I am confused by the notation here. Does $\mathbb Q (\sqrt5, \sqrt7,\sqrt{35})$ mean a vector space with $(\sqrt5, \sqrt7,\sqrt{35})$ as a basis? If so, what does that signify?
I know to find the degree of $[\mathbb Q (\alpha):\mathbb Q]$ you find the degree of the minimal polynomial of $\alpha$ over $\mathbb Q$, but what does this mean when I have three terms inside the brackets? Do I find all the minimal polynomials?
Also, in terms of finding it's degree, does $\sqrt {35}=\sqrt {3*5}$ mean anything?
It means the smallest field containing $\mathbb{Q}$ and the three elements $\sqrt5, \sqrt7,\sqrt{35}$.
By general results one knows that this coincides with the smallest ring with these properties.
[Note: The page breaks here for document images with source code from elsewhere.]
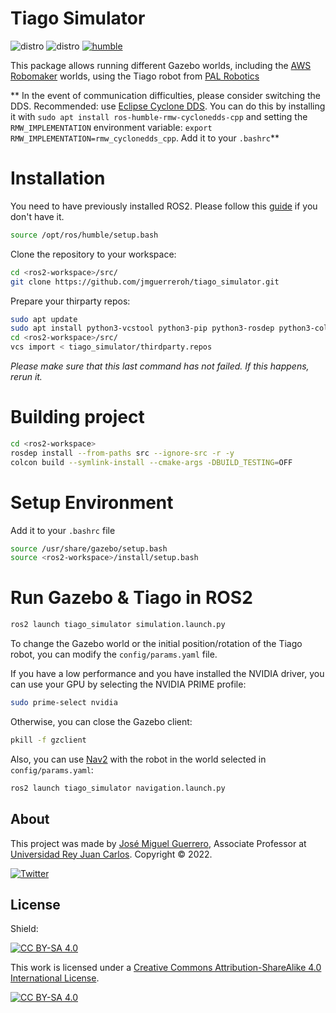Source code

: # Tiago Simulator

![distro](https://img.shields.io/badge/Ubuntu%2022-Jammy%20Jellyfish-green)
![distro](https://img.shields.io/badge/ROS2-Humble-blue)
[![humble](https://github.com/jmguerreroh/tiago_simulator/actions/workflows/master.yaml/badge.svg?branch=humble)](https://github.com/jmguerreroh/tiago_simulator/actions/workflows/master.yaml)

This package allows running different Gazebo worlds, including the [AWS Robomaker](https://github.com/aws-robotics) worlds, using the Tiago robot from [PAL Robotics](https://github.com/pal-robotics)

** In the event of communication difficulties, please consider switching the DDS. Recommended: use [Eclipse Cyclone DDS](https://docs.ros.org/en/foxy/Installation/DDS-Implementations/Working-with-Eclipse-CycloneDDS.html). 
You can do this by installing it with `sudo apt install ros-humble-rmw-cyclonedds-cpp` and setting the `RMW_IMPLEMENTATION` environment variable: `export RMW_IMPLEMENTATION=rmw_cyclonedds_cpp`. Add it to your `.bashrc`**

# Installation 

You need to have previously installed ROS2. Please follow this [guide](https://docs.ros.org/en/humble/Installation.html) if you don't have it.
```bash
source /opt/ros/humble/setup.bash
```

Clone the repository to your workspace:
```bash
cd <ros2-workspace>/src/
git clone https://github.com/jmguerreroh/tiago_simulator.git

```
Prepare your thirparty repos:
```bash
sudo apt update
sudo apt install python3-vcstool python3-pip python3-rosdep python3-colcon-common-extensions -y
cd <ros2-workspace>/src/
vcs import < tiago_simulator/thirdparty.repos
```
*Please make sure that this last command has not failed. If this happens, rerun it.*

# Building project

```bash
cd <ros2-workspace>
rosdep install --from-paths src --ignore-src -r -y
colcon build --symlink-install --cmake-args -DBUILD_TESTING=OFF
``` 

# Setup Environment

Add it to your `.bashrc` file
```bash
source /usr/share/gazebo/setup.bash
source <ros2-workspace>/install/setup.bash
``` 

# Run Gazebo & Tiago in ROS2
```bash
ros2 launch tiago_simulator simulation.launch.py
``` 

To change the Gazebo world or the initial position/rotation of the Tiago robot, you can modify the `config/params.yaml` file.

If you have a low performance and you have installed the NVIDIA driver, you can use your GPU by selecting the NVIDIA PRIME profile:
```bash
sudo prime-select nvidia
```

Otherwise, you can close the Gazebo client:
```bash
pkill -f gzclient
``` 

Also, you can use [Nav2](https://navigation.ros.org/) with the robot in the world selected in `config/params.yaml`:
```bash
ros2 launch tiago_simulator navigation.launch.py
``` 

## About

This project was made by [José Miguel Guerrero], Associate Professor at [Universidad Rey Juan Carlos].
Copyright &copy; 2022.

[![Twitter](https://img.shields.io/badge/follow-@jm__guerrero-green.svg)](https://twitter.com/jm__guerrero)

## License

Shield: 

[![CC BY-SA 4.0][cc-by-sa-shield]][cc-by-sa]

This work is licensed under a
[Creative Commons Attribution-ShareAlike 4.0 International License][cc-by-sa].

[![CC BY-SA 4.0][cc-by-sa-image]][cc-by-sa]

[cc-by-sa]: http://creativecommons.org/licenses/by-sa/4.0/
[cc-by-sa-image]: https://licensebuttons.net/l/by-sa/4.0/88x31.png
[cc-by-sa-shield]: https://img.shields.io/badge/License-CC%20BY--SA%204.0-lightgrey.svg


[Universidad Rey Juan Carlos]: https://www.urjc.es/
[José Miguel Guerrero]: https://sites.google.com/view/jmguerrero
As $\sqrt5 \sqrt7=\sqrt{35}$, $ \sqrt7\sqrt{35}= 7 \sqrt5$ and $ \sqrt5\sqrt{35}= 7 \sqrt7$ while the square of each of the elements is rational, you see that each element in that ring is of the form $q_1 + q_2 \sqrt5 + q_3 \sqrt7 +q_4 \sqrt{35}$ with rationals $q_i$. In other words a basis is given by $1,\sqrt5, \sqrt{7} ,\sqrt{35}$ and the degree is $4$.
Also note that $\mathbb Q (\sqrt5, \sqrt7) = \mathbb Q (\sqrt5, \sqrt7,\sqrt{35})$, as once you have $\sqrt5, \sqrt7$ in a field you must have their product too. The same is true omitting any one of the three roots.